Karina Longworth also noted at the time that Abrams basically recycled the central character dynamic of his TV show Felicity, by positioning Uhura as a woman caught between a “cute brainiac” and a “brooding blonde hunk”. She added:

Eventually Keri Russell’s Felicity had to choose one male polarity over the other, and live a life deprived of the charms of the second place candidate. But being that the boys of Star Trek will ultimately choose each other — er, their common mission — over womankind, space can benefit from both, while the question as to what type is more desirable can remain infinitely unresolved.

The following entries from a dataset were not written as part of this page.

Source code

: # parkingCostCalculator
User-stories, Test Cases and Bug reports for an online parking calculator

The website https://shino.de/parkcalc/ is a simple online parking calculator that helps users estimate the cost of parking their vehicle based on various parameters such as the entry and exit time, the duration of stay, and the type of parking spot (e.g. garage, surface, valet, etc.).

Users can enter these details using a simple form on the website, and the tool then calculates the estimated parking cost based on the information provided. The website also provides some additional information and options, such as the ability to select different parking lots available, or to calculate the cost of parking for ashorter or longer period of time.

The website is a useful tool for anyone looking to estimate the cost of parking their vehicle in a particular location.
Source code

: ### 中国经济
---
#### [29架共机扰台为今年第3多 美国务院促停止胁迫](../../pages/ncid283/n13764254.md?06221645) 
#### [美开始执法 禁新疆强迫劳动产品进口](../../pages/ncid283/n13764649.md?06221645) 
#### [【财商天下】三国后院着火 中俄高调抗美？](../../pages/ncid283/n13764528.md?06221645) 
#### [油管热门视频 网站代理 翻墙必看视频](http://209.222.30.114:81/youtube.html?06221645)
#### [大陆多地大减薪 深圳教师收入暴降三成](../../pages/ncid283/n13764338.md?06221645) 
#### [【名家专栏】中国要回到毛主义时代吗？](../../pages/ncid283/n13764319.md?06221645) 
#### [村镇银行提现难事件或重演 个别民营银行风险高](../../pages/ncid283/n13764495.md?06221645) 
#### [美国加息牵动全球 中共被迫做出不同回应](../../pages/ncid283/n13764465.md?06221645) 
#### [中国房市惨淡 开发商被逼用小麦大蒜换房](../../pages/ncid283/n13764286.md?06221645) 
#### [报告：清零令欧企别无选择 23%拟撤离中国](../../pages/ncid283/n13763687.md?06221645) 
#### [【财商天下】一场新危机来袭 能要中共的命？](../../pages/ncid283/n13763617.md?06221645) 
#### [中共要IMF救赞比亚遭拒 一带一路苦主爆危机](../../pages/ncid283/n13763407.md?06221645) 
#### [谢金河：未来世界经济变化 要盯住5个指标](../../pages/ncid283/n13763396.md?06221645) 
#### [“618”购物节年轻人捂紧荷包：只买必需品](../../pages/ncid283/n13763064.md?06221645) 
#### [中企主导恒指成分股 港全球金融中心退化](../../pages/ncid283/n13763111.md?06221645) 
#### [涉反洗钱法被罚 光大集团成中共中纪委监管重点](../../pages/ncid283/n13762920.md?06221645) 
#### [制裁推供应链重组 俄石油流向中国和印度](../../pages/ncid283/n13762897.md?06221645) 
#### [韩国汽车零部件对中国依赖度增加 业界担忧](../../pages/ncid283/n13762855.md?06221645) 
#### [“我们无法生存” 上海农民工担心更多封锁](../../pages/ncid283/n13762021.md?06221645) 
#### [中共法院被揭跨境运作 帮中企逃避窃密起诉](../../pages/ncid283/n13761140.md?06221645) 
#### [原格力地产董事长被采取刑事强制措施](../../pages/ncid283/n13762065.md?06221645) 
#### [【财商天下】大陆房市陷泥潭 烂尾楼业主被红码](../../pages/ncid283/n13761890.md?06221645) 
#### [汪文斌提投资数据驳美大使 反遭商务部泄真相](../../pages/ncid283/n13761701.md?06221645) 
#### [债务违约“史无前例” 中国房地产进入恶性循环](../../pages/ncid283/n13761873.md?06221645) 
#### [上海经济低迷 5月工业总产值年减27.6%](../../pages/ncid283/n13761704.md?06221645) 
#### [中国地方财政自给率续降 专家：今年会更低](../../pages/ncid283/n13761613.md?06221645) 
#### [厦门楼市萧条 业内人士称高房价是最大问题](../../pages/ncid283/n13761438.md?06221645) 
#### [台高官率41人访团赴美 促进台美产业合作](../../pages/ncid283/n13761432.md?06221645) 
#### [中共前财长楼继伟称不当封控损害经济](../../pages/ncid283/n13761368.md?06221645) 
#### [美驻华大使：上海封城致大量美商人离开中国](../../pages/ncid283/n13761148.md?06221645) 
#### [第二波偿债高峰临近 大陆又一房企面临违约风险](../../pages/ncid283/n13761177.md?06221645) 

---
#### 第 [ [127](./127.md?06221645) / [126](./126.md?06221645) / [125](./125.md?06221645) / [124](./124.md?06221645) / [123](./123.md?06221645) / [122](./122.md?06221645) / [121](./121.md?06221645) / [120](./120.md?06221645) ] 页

It remains to be seen whether Uhura will continue to play a central role in the new film; at least one early review has already complained that she is “demoted to whining comic-relief.” But in the previous film, at least, one could argue that it was she, if anyone, who played the “heart” to Spock’s “head” and Kirk’s “stomach”.

And as for Kirk?

So far, it seems, he is still the hothead that he was in the previous film. The original Kirk often went with his “gut” in the sense of following his instincts, but in the new films, his “gut” seems more reminiscent of the rash emotionalism that was once personified by Doctor McCoy. Whether Kirk can grow past this stage to become the “heart” of the series — the person who can balance the logic and emotion of his crewmates in service of both higher ideals and common humanity — remains to be seen. But I do hope that he, and the movies as a whole, get there in the end.